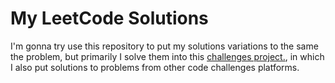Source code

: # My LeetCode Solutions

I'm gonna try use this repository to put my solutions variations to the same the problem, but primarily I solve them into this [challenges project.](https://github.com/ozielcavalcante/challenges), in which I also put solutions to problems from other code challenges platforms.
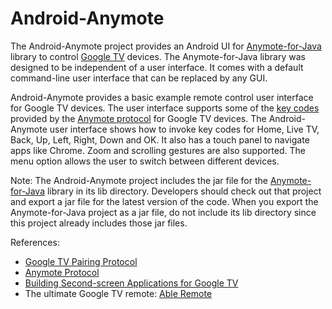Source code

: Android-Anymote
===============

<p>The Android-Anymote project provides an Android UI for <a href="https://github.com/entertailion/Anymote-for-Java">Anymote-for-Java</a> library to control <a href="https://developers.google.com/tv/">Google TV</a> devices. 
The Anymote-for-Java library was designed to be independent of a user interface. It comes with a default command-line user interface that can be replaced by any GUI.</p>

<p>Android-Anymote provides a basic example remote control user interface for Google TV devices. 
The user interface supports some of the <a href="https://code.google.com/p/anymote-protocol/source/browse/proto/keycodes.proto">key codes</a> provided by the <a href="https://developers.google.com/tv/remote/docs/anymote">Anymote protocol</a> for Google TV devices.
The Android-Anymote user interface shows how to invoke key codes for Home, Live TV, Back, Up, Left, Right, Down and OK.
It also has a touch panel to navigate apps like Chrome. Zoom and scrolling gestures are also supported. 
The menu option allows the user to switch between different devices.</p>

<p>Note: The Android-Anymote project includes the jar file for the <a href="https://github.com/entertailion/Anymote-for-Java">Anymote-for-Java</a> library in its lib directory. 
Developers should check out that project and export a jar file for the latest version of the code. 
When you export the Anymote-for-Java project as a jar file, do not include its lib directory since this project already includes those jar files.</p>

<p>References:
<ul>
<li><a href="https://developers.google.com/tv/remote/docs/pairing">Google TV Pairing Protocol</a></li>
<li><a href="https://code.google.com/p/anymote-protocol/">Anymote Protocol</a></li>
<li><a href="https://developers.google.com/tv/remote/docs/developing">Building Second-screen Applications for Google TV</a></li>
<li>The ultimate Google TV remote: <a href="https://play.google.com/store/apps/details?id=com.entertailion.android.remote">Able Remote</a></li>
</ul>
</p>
════════
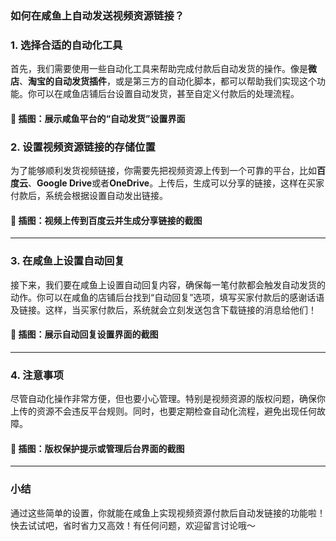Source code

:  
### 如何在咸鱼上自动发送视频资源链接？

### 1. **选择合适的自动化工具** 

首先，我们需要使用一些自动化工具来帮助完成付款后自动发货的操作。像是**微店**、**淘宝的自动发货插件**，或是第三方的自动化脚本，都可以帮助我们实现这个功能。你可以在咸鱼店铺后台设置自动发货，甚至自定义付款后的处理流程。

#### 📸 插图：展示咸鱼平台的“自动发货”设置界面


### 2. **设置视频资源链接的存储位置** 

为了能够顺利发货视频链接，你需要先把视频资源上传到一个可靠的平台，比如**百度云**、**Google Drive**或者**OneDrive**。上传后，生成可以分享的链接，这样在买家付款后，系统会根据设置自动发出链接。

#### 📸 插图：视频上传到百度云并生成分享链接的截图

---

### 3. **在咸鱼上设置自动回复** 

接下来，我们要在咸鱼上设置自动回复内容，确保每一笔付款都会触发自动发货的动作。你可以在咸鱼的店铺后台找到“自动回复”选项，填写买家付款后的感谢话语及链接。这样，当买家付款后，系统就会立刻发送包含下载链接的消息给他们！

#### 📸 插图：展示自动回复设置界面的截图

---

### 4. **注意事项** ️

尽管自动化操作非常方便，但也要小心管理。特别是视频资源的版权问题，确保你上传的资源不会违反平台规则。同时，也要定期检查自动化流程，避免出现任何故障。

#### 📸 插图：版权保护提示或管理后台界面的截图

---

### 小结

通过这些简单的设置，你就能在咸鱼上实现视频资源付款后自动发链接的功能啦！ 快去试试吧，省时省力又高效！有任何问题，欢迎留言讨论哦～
════════
• [Work to complete] In the material above, locate the line containing "为了能够顺利发货视频链接，你" and the line containing "通过这些简单的设置，你就能在". Transcribe exactly those two lines and every line between them, and nothing more.

• [Result]
为了能够顺利发货视频链接，你需要先把视频资源上传到一个可靠的平台，比如**百度云**、**Google Drive**或者**OneDrive**。上传后，生成可以分享的链接，这样在买家付款后，系统会根据设置自动发出链接。

#### 📸 插图：视频上传到百度云并生成分享链接的截图

---

### 3. **在咸鱼上设置自动回复** 

接下来，我们要在咸鱼上设置自动回复内容，确保每一笔付款都会触发自动发货的动作。你可以在咸鱼的店铺后台找到“自动回复”选项，填写买家付款后的感谢话语及链接。这样，当买家付款后，系统就会立刻发送包含下载链接的消息给他们！

#### 📸 插图：展示自动回复设置界面的截图

---

### 4. **注意事项** ️

尽管自动化操作非常方便，但也要小心管理。特别是视频资源的版权问题，确保你上传的资源不会违反平台规则。同时，也要定期检查自动化流程，避免出现任何故障。

#### 📸 插图：版权保护提示或管理后台界面的截图

---

### 小结

通过这些简单的设置，你就能在咸鱼上实现视频资源付款后自动发链接的功能啦！ 快去试试吧，省时省力又高效！有任何问题，欢迎留言讨论哦～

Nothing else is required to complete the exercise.